BEGIN The data

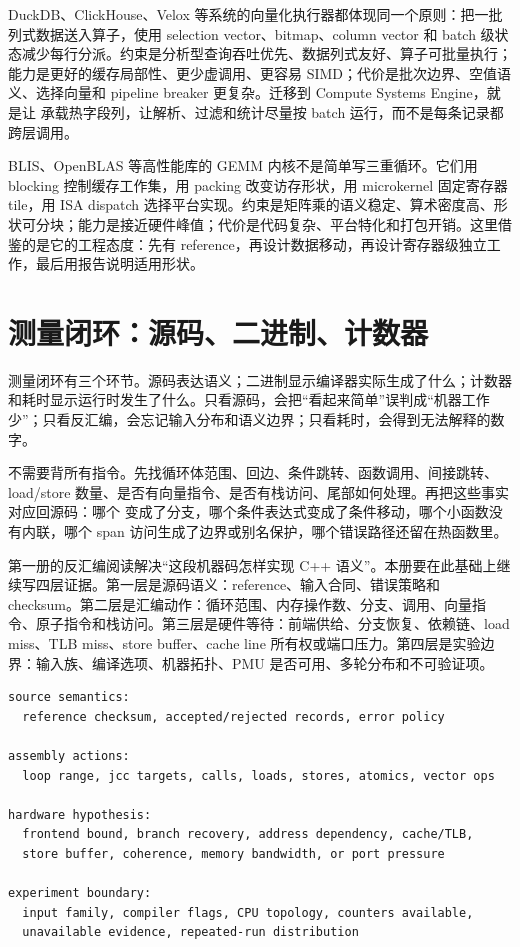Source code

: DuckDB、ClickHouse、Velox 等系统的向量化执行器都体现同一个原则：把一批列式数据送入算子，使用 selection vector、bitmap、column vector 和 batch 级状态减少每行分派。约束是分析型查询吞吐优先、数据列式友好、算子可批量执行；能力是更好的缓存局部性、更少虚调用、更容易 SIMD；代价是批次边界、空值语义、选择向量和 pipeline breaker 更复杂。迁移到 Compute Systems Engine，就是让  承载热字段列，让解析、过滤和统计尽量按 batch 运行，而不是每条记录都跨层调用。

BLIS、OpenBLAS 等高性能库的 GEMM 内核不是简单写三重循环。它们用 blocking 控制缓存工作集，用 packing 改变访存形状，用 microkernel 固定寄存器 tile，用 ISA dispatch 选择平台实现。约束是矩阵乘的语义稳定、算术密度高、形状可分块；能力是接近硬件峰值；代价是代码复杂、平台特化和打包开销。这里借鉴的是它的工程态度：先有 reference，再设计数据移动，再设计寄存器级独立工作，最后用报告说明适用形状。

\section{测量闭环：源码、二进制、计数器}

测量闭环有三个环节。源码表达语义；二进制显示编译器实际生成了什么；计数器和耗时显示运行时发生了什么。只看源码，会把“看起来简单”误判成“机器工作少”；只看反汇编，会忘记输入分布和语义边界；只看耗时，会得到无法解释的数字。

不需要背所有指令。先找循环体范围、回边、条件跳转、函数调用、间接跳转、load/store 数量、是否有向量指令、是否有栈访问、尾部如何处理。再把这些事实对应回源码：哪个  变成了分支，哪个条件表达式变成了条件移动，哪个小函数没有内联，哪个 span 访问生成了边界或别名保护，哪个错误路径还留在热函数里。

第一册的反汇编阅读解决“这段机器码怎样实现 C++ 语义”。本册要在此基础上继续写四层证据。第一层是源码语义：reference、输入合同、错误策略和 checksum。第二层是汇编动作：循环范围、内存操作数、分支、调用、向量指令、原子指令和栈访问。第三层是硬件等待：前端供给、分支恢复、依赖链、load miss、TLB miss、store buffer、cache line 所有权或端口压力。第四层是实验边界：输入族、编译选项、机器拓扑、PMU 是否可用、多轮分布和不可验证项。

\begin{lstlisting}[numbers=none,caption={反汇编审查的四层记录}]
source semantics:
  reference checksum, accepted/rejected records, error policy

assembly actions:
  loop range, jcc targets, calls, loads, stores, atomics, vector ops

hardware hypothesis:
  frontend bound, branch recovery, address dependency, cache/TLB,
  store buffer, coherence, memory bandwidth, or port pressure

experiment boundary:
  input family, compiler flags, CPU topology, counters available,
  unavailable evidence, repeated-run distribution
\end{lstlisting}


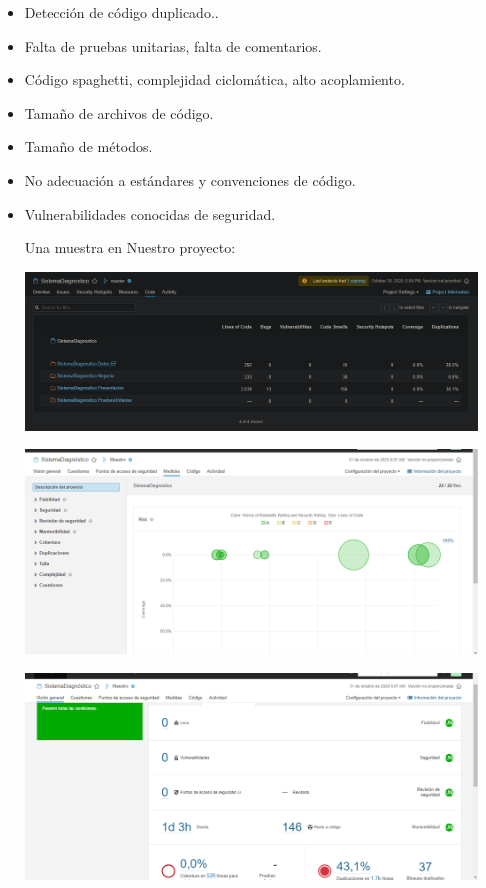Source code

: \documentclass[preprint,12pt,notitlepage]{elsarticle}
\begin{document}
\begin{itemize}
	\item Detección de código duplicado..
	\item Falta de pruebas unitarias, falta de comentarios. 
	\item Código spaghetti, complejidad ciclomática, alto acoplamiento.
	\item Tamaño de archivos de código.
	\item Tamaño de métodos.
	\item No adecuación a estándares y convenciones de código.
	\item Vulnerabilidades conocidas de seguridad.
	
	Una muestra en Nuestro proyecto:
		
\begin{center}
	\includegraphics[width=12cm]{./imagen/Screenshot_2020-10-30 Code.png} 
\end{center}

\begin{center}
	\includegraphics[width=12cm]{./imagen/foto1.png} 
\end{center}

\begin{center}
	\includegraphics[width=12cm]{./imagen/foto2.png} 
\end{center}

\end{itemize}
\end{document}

END The data

Problem statement: What is needed is an exact copy of the lines from the start of the records through the line containing "测量闭环有三个环节。源码表达", with no pictures.

Response to the task:
Source code

: DuckDB、ClickHouse、Velox 等系统的向量化执行器都体现同一个原则：把一批列式数据送入算子，使用 selection vector、bitmap、column vector 和 batch 级状态减少每行分派。约束是分析型查询吞吐优先、数据列式友好、算子可批量执行；能力是更好的缓存局部性、更少虚调用、更容易 SIMD；代价是批次边界、空值语义、选择向量和 pipeline breaker 更复杂。迁移到 Compute Systems Engine，就是让  承载热字段列，让解析、过滤和统计尽量按 batch 运行，而不是每条记录都跨层调用。

BLIS、OpenBLAS 等高性能库的 GEMM 内核不是简单写三重循环。它们用 blocking 控制缓存工作集，用 packing 改变访存形状，用 microkernel 固定寄存器 tile，用 ISA dispatch 选择平台实现。约束是矩阵乘的语义稳定、算术密度高、形状可分块；能力是接近硬件峰值；代价是代码复杂、平台特化和打包开销。这里借鉴的是它的工程态度：先有 reference，再设计数据移动，再设计寄存器级独立工作，最后用报告说明适用形状。

\section{测量闭环：源码、二进制、计数器}

测量闭环有三个环节。源码表达语义；二进制显示编译器实际生成了什么；计数器和耗时显示运行时发生了什么。只看源码，会把“看起来简单”误判成“机器工作少”；只看反汇编，会忘记输入分布和语义边界；只看耗时，会得到无法解释的数字。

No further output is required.